To see the bit I mean go 38 minutes 40 seconds in.



This article written by Nick Lacey sets out to try to answer the question:


Points from the article:

  • low vs high culture debate is fuelled by politicians, education ministers, cultural critics and the media.

If someone was asked who are the greatest writers of all time we may hear names such as Shakespeare, Thomas Hardy, Charles Dickens and TS Elliot. In music names such as Bach, Mozart and Beethoven. But why is it that this is the case, some of the people who answer that question may not have even read or heard these writers or composers work so how would they know.

According to the French philosopher Pierre Bourdieu by knowing “great works of art” people believe they have cultural capital which would enable them to become part of the ‘elite’. There is this idea that knowing the ‘classics’ means that you are somehow better prepared in the world and if for some reasons you aren’t knowledgeable on something that is classed as a ‘classic’ then it is a very bad thing indeed.
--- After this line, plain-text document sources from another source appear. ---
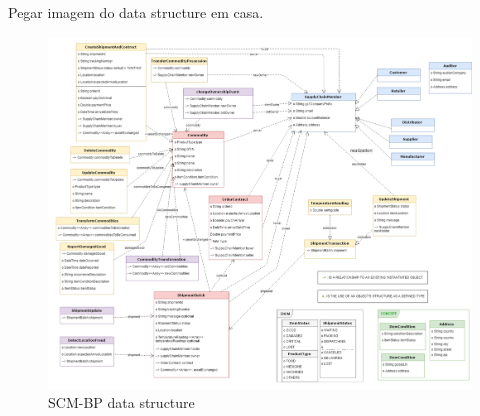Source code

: 
{\color{red} Pegar imagem do data structure em casa.}
\begin{figure}[htbp]
\begin{center}
  \includegraphics[scale=0.95]{images/classDiagram.png}
\caption{\ac{SCM-BP} data structure}
\label{fig:dataStructure}
\end{center}
\end{figure}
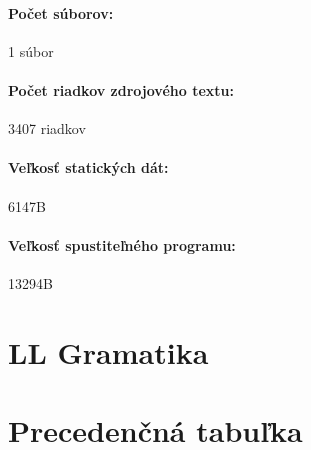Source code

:\documentclass[12pt,a4paper,titlepage,final]{article}
\begin{document}
\paragraph{Počet súborov:} 1 súbor
\paragraph{Počet riadkov zdrojového textu:} 3407 riadkov
\paragraph{Veľkosť statických dát:} 6147B
\paragraph{Veľkosť spustiteľného programu:} 13294B

%
\section{LL Gramatika} \label{gramatika}

%
\section{Precedenčná tabuľka} \label{precedencna_tabulka}
\end{document}
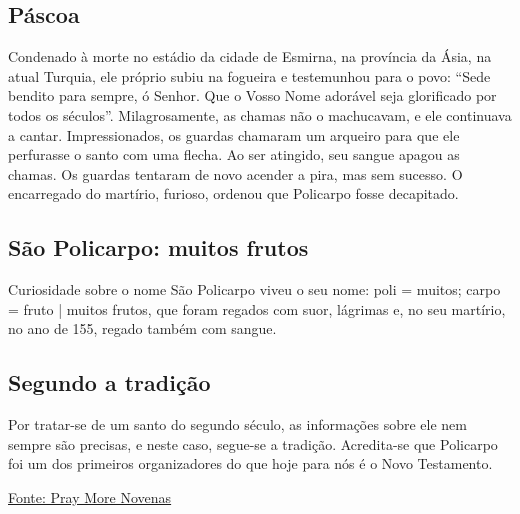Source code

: \documentclass[a4paper,14pt]{extarticle} \usepackage[utf8]{inputenc}
\begin{document}
\begin{justify}
\vspace{.8cm}
\begin{justify}
 \subsection{Páscoa}
\end{justify}

Condenado à morte no estádio da cidade de Esmirna, na província da Ásia, na atual Turquia, ele próprio subiu na fogueira e testemunhou para o povo: “Sede bendito para sempre, ó Senhor. Que o Vosso Nome adorável seja glorificado por todos os séculos”. Milagrosamente, as chamas não o machucavam, e ele continuava a cantar. Impressionados, os guardas chamaram um arqueiro para que ele perfurasse o santo com uma flecha. Ao ser atingido, seu sangue apagou as chamas. Os guardas tentaram de novo acender a pira, mas sem sucesso. O encarregado do martírio, furioso, ordenou que Policarpo fosse decapitado.

\begin{justify}
 \subsection{São Policarpo: muitos frutos}
\end{justify}

Curiosidade sobre o nome
São Policarpo viveu o seu nome: poli = muitos; carpo = fruto | muitos frutos, que foram regados com suor, lágrimas e, no seu martírio, no ano de 155, regado também com sangue.

\begin{justify}
 \subsection{Segundo a tradição}
\end{justify}

Por tratar-se de um santo do segundo século, as informações sobre ele nem sempre são precisas, e neste caso, segue-se a tradição. Acredita-se que Policarpo foi um dos primeiros organizadores do que hoje para nós é o Novo Testamento.


\vfill

\begin{center}
 \href{https://www.praymorenovenas.com/st-margaret-of-cortona-novena}{Fonte: Pray More Novenas}
\end{center}



\end{justify}
\end{document}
However why should someone have to have read a certain book to be allowed in the ‘elite’ group, I feel this group is a little bit clicky. However this distinction in classes is said to now be far less important that in the past as both high and low culture is available to all classes in some way, shape or form. All classes have a high range of media available to them and can decide what and how they want to experience it.

There is now also the idea that age, gender and ethnicity also have a part in determine what texts are for cultural capital. For example I have had little experience of the ‘classics’ during my time at school however have broadened my knowledge of TV Drama, Arthouse films and music videos. In a time of postmodernism there is no reason why as a media student I can’t compare a soap opera and Shakespeare’s pieces.
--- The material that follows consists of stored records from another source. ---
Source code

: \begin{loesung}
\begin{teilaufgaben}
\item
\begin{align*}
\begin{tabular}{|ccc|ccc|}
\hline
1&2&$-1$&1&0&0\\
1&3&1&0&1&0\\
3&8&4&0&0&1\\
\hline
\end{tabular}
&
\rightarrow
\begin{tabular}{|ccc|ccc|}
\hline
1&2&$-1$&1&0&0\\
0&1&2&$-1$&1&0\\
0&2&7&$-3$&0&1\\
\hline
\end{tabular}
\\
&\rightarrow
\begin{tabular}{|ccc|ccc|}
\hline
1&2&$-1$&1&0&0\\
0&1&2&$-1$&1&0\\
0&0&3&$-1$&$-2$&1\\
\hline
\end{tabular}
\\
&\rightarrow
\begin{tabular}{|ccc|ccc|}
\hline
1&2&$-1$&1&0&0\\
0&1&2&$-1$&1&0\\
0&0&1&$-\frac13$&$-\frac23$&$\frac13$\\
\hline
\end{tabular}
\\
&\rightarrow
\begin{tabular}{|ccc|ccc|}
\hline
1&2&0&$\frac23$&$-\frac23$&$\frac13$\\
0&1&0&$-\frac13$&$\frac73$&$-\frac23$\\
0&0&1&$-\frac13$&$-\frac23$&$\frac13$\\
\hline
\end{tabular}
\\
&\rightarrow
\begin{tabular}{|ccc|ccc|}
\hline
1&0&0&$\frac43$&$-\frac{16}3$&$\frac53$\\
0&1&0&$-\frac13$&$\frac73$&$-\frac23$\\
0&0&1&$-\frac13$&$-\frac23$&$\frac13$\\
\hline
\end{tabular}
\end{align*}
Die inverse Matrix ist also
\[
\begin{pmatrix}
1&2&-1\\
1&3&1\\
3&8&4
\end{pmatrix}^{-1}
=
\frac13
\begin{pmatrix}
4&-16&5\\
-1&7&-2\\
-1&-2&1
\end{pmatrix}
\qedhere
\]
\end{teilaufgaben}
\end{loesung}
There is a problem with having such a high range of texts available to us, how on earth are we going to find out what is worth experiencing? If we only read, watch, play etc what is most popular we may be denying ourselves all the niche texts, we could be missing out on the ‘long tail’. There are many lists and polls of “the greatest [insert media here] of all time”, if I haven’t seen many of these things on these lists does that mean I’m missing out or have I made my own list that is more important to me?

Quentin Tarantino films don’t really fit into a category but are a combination of things such as  high-end French New Wave and low-end Grindhouse trash. He has entered into contemporary cinema with a combination of intertextuality of the greatest of cinema history and a new incredibly unique take on narratives. He has blurred the line between high and low culture, the clever narrative and contemporary style and camera work caters for the high culture while the comedy and action caters for the low culture, not that both could be admired by either culture it’s just what you decide to love about his films.
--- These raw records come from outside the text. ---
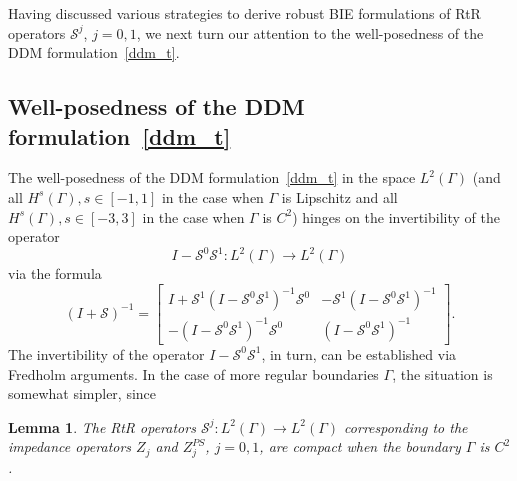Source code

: \documentclass[11pt]{article}
\numberwithin{equation}{section}
\newtheorem{lemma}[theorem]{Lemma}
\begin{document}
Having discussed various strategies to derive robust BIE formulations of RtR operators $\mathcal{S}^j$, $j=0,1$, we next turn our attention to the well-posedness of the DDM formulation~\eqref{ddm_t}. 

\subsection{Well-posedness of the DDM formulation~\eqref{ddm_t}\label{DDMw}}

The well-posedness of the DDM formulation~\eqref{ddm_t} in the space $L^2(\Gamma)$ (and all $H^s(\Gamma), s\in[-1,1]$ in the case when $\Gamma$ is Lipschitz and all $H^s(\Gamma), s\in[-3,3]$ in the case when $\Gamma$ is $C^2$) hinges on the invertibility of the operator
\[
I-\mathcal{S}^0\mathcal{S}^1:L^2(\Gamma)\to L^2(\Gamma)
\]
via the formula
\begin{equation}\label{inv_matrix_explicit}
  (I+\mathcal{S})^{-1}=\begin{bmatrix}
I+\mathcal{S}^1(I-\mathcal{S}^0\mathcal{S}^1)^{-1}\mathcal{S}^0 & -\mathcal{S}^1(I-\mathcal{S}^0\mathcal{S}^1)^{-1}\\
-(I-\mathcal{S}^0\mathcal{S}^1)^{-1}\mathcal{S}^0 &
(I-\mathcal{S}^0\mathcal{S}^1)^{-1}
\end{bmatrix}.
\end{equation}
The invertibility of the operator $I-\mathcal{S}^0\mathcal{S}^1$, in turn, can be established via Fredholm arguments. In the case of more regular boundaries $\Gamma$, the situation is somewhat simpler, since 
\begin{lemma}\label{lemma1}
The RtR operators $\mathcal{S}^j:L^2(\Gamma)\to L^2(\Gamma)$ corresponding to the impedance operators $Z_j$ and $Z_j^{PS}$, $j=0,1$, are compact when the boundary $\Gamma$ is $C^2$.
\end{lemma}
\end{document}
Tarantino’s films are discussed in all circles of people, whatever class. He saw cinema as one, not being put into any groups. He became familiar with all type of film for his job at a video store and you can see this knowledge of films from different genres, different artistic movements and different periods shine through in his films.

‘It’s like a wax museum with a pulse”

We see lots of intertextuality in Pulp Fiction:

  • In the restaurant Mia and Vincent visit, we see the staff impersonating iconic figures such as Marlyin Monroe and Buddy Holly, both figures of popular culture.
  • Jules deciding to “wander the earth” like Kane in televisions Kung Fu.
  • There are also very small references such as the scene where Butch is deciding which weapon to use, we see a chain saw (Texas Chain Saw Massacre).

The term ‘nobrow’ has now been introduced into the film world, used to define the less direct reliance in high/low distinctions and a greater leaning towards the notion of one, all encompassing, cultural recognition.


There is an argument that all of these post modern films are merely just a grouping together of references to past work with no innovation of their own. However the creativity involved in a postmodern text such as Pulp Fiction is so great that it makes these type of films a whole new movement that cleverly integrates the old and new. Tarantino “is not degrading, but reclaiming culture” and then adding his own, fresh, flair.


Even from looking at the website we are hit with male vibes, from the steely gray background to the sturdy positioning of the characters heads with smirks on their faces and we faced with Jeremy Clarksons head smack bang in the centre, set slightly forward trying to force a smile thats not too happy becasue that may make him look slightly femanine.

Top Gear has, despite having 3 larger than life male presenters and being about such a sterotypical topic of cars, somehow managed to achieve an almost even audience demographic of 42% female and 58% male viewers. Top Gear has gained its popularity  throught funny antics, fast cars and and the competition between presenters. Top Gear has many aspects that are typically masculine from the set being chunky and surrounded by steel framework.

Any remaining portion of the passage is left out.